If You're an Antivaxxer, You're a Special Kind of Stupid

I will not argue with antivaxxers because there is no argument. 

I'll say that again: THERE. IS. NO. ARGUMENT.

Viruses are dangerous, which is why we develop vaccines. That life expectancy has gone up since we developed the earliest vaccines proves one thing: vaccines work. As far as I'm concerned, if you are anti-vaccine, you're an idiot.

Many of you antivaxxers actually got vaccines when you were younger, though you may not remember. Why did you? Because your parents loved you and wanted you to live. Know what that makes you? Grandfathered-in hypocrites. You've benefitted from a resource that you're now denying to the next generation. Shame on you. Sadly, that love was misplaced; rather than growing up to be a productive member of society, you spend your days manipulating statistics, ignoring facts, and spreading misinformation.

So as far as I'm concerned, if you're reading this, and you're an anti-vaxxer, I don't care if I offend you. You're a special kind of stupid. This isn't ranting and raving either because I have some evidence to support my claim. Consider, if you will, the following.

If you're reading this, and you seriously believe that vaccines cause Autism, you're a special kind of stupid. 

If you're reading this, and you seriously believe that the vaccines are just a ruse to implant tracking devices into your body, you're a special kind of stupid. We already have tracking devices; they're called smartphones.

If you're reading this, and you seriously think it would be better for your kid to catch Polio rather than take Jonas Salk's vaccine, you're a special kind of stupid.

If you're reading this, and you seriously think it would be better for your kid to catch Whooping Cough rather than take vaccine, you're a special kind of stupid.
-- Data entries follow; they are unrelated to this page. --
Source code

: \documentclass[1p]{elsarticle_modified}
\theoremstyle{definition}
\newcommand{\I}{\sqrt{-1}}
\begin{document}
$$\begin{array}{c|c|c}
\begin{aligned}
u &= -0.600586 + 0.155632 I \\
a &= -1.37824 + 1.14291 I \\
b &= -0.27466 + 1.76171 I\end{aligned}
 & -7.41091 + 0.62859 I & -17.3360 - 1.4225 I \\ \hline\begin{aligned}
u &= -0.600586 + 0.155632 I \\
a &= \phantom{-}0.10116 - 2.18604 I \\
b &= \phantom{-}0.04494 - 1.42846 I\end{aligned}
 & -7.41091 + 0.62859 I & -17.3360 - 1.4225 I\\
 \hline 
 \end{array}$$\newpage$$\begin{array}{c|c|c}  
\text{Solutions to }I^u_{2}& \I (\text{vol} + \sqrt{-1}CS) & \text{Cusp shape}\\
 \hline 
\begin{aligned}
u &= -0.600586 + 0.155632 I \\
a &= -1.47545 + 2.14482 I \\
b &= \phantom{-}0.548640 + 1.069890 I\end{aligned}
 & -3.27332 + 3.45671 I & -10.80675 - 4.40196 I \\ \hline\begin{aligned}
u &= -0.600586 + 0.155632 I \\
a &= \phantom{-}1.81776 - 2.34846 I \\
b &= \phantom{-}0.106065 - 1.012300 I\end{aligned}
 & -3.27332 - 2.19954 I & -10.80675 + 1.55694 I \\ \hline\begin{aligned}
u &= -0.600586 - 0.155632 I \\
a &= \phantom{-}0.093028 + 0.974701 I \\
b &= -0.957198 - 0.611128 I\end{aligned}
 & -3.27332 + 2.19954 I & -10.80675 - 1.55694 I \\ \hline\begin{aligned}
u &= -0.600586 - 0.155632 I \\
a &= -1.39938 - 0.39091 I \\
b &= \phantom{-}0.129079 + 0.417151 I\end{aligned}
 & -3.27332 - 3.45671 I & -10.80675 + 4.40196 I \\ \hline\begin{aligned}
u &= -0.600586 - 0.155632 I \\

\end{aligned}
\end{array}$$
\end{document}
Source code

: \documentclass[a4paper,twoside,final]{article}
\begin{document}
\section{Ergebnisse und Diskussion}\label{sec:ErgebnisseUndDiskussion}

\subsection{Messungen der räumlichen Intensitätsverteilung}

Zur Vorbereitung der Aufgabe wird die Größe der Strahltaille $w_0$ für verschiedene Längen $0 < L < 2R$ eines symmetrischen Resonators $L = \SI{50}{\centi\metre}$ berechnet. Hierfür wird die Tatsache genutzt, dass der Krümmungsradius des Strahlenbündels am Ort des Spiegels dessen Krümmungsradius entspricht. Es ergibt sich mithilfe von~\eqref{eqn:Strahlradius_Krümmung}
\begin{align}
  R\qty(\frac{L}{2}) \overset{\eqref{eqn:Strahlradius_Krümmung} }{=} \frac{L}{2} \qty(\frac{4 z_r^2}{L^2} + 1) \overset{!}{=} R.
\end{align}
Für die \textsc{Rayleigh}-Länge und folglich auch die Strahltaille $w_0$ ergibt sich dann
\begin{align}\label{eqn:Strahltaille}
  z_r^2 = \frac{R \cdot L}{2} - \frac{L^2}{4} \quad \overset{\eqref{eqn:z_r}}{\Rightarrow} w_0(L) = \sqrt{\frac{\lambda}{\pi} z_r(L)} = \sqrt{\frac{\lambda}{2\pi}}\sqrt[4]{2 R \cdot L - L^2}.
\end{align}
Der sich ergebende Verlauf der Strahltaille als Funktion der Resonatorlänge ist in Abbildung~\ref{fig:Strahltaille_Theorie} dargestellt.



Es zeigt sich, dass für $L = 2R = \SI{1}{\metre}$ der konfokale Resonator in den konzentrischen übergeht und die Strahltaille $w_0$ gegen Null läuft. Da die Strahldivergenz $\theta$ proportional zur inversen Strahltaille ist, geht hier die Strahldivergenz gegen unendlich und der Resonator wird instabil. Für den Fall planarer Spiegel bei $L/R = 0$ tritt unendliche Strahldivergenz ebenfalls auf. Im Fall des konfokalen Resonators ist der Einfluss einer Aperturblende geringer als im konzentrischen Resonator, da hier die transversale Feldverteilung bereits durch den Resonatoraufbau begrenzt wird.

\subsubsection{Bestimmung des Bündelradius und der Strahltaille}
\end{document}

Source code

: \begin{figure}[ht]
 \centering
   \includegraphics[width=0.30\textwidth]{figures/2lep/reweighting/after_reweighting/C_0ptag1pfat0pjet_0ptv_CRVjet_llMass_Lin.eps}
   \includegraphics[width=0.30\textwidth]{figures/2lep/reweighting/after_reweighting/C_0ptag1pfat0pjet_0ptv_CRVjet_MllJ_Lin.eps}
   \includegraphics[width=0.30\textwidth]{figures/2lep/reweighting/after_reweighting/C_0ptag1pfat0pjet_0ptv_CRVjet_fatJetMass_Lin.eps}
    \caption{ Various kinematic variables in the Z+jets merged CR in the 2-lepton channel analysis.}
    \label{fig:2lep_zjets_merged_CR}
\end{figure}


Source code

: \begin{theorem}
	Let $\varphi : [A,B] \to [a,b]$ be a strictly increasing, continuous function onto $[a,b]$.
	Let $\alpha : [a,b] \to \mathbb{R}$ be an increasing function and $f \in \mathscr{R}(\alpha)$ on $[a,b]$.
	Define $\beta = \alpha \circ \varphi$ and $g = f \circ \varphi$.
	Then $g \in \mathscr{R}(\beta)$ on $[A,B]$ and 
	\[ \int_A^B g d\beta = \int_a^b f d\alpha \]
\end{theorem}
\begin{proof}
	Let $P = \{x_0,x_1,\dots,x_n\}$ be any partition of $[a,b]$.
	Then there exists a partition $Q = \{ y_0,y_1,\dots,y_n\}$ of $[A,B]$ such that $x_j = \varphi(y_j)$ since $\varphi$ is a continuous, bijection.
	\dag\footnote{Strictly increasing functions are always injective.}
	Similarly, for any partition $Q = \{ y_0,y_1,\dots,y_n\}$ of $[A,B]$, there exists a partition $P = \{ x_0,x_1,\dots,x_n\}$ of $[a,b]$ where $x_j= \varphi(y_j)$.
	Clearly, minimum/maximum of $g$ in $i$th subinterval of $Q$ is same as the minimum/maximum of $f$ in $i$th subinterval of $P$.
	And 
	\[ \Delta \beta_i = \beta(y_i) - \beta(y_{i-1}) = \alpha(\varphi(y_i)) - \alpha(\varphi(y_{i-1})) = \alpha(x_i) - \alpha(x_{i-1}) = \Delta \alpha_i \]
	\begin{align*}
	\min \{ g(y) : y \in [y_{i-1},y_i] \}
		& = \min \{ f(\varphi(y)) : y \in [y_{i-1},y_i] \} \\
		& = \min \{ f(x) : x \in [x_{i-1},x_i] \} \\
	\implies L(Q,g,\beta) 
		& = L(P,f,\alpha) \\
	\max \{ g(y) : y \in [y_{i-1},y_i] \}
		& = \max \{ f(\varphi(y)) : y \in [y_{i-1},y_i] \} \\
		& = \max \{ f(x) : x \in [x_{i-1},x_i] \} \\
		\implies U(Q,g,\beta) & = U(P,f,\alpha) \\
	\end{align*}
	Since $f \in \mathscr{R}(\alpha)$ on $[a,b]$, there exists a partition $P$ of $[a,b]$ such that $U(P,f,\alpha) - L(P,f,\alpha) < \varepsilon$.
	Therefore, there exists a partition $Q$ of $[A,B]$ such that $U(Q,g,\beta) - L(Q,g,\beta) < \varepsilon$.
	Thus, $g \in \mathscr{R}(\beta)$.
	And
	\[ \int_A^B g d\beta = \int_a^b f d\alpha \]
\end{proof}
If you're reading this, and you seriously think your kid would be better off catching Diphtheria than take the vaccine, you're a special kind of stupid. 

If you're reading this, and you seriously think it would've been better for your kid to contract Small Pox rather than take the vaccine, you're a special kind of stupid.

If you're reading this, and you seriously believe it would've been better for your kid to catch Swine Flu rather than take the vaccine, you're a special kind of stupid.

If you're reading this, and you seriously think it's better to let your kid catch Chickenpox rather than take the vaccine, you're a special kind of stupid.

If you're reading this, and you seriously think it's better to let your kid catch Measles rather than take the vaccine for it, you're a special kind of stupid. You're also one of the stupid fucks who caused the outbreak at Disney Land and ruined everyone's vacation. 

If you're reading this, and you seriously think it'd be a better idea to let Tetanus run its course after your kid steps on a rusty nail instead of running to get a shot, you're a special kind of stupid.

If you're reading this, and you seriously think it'd be better to let your kid risk catching the Mumps instead of getting them vaccinated, you're a special kind of stupid.

If you're reading this, and you seriously think that if a rabid dog or bat bit your kid that it would be better for them to die of Rabies rather than take them to the doctor to get the needed shots, you're a special kind of stupid.

The COVID-19 vaccine(s) are a miracle of modern science. When the pandemic began, most experts projected that it would take 18 months to 2 years to develop a vaccine. But look at us now. 3 (the Oxford, the Moderna, and the Pfizer), all of which are over 90% effective, are here. We (as in humanity) developed 3 vaccines to counteract 1 virus in 11 months. 11 Months--exactly half the time originally projected. That is amazing. And that anyone would rather risk ending up on a ventilator (or in a coffin), rather than take the two doses is a sign of a special kind of stupid.